I want to use the nodes of a Kubernetes-cluster to act as remote workers for my Julia script.

Coming from a workplace, where we mostly develop enterprise-software, I thought that virtually every cluster is based on Kubernetes nowadays. I know about the distributed-computing-capabilities of Julia and wanted to learn how to use these capabilities in a Kubernetes context.

However, I don’t really find documentation on how to do that! I read the README in this repository, which suggests to use SLURM, PBS or LSF as a job scheduler. Also, there’s K8sClusterManager.jl, which seems like it could do what I wanted - I’m just surprised, that it is such a small project! I expected distributed computing via Kubernetes to be a big topic in Julia, yet I can’t seem to find good documentation on how to actually set this up.

I already asked this on Reddit, but since I didn’t receive any answers there, i figured it might be a good question for the official forum.

@tim-hilt this is going to be a good discussion. HPC at the moment is running on two tracks - the traditional job schedulers and the new kids on the block with kubernetes. Me, i say dont discard the traditional job schedulers. They are under active development and the community there is vibrant.
Also worth saying that Docker is not the only kid on the block.
HPC users use Singularity containers and charliecloud

https://hpc.github.io/charliecloud/

If I may be allowed a small plug for the company I work for, Dell’s Omnia system allows a flexible infrastructure which can deploy OpenHPC with job schedulers or kubernetes

https://dellhpc.github.io/omnia/

1 Like

Nice! That’s already a great response. Thank you very much! I didn’t know about singularity-containers.

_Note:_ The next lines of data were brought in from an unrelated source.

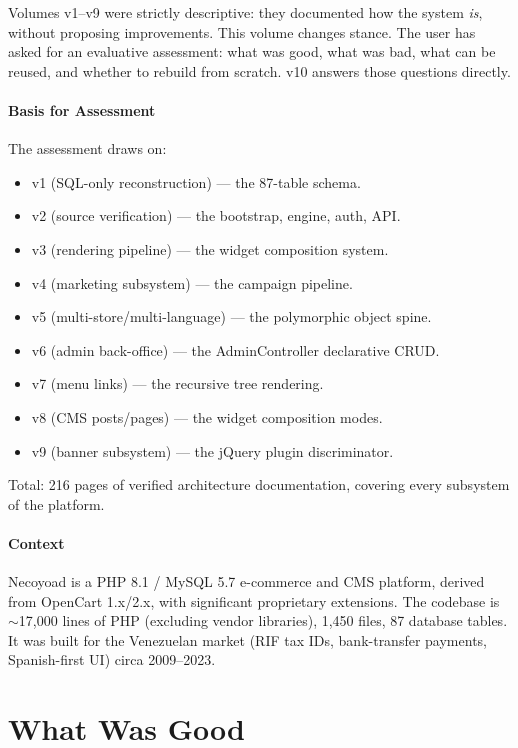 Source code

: \documentclass[11pt,a4paper]{article}
\begin{document}
Volumes v1--v9 were strictly descriptive: they documented how the system
\emph{is}, without proposing improvements. This volume changes stance.
The user has asked for an evaluative assessment: what was good, what was
bad, what can be reused, and whether to rebuild from scratch. v10 answers
those questions directly.

\subsection{Basis for Assessment}

The assessment draws on:
\begin{itemize}[leftmargin=1.6em,itemsep=2pt]
  \item v1 (SQL-only reconstruction) --- the 87-table schema.
  \item v2 (source verification) --- the bootstrap, engine, auth, API.
  \item v3 (rendering pipeline) --- the widget composition system.
  \item v4 (marketing subsystem) --- the campaign pipeline.
  \item v5 (multi-store/multi-language) --- the polymorphic object spine.
  \item v6 (admin back-office) --- the AdminController declarative CRUD.
  \item v7 (menu links) --- the recursive tree rendering.
  \item v8 (CMS posts/pages) --- the widget composition modes.
  \item v9 (banner subsystem) --- the jQuery plugin discriminator.
\end{itemize}

Total: 216 pages of verified architecture documentation, covering every
subsystem of the platform.

\subsection{Context}

Necoyoad is a PHP 8.1 / MySQL 5.7 e-commerce and CMS platform, derived
from OpenCart 1.x/2.x, with significant proprietary extensions. The
codebase is $\sim$17,000 lines of PHP (excluding vendor libraries),
1,450 files, 87 database tables. It was built for the Venezuelan market
(RIF tax IDs, bank-transfer payments, Spanish-first UI) circa 2009--2023.

\part{What Was Good}\label{part:good}
\end{document}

Maybe Kubernetes just isn’t the right tool for HPC with Julia, but maybe it should become it! Kubernetes is just such a big player and there’s so much know how in the community versus “traditional job-schedulers”. But then again, maybe that’s my view becaus of the filter-bubble I currently live in. I never was an active researcher; only a bit for my bachelors thesis, which didn’t even require a GPU for computing the models I needed, so I never had the requirement to use distributed HPC in the first place.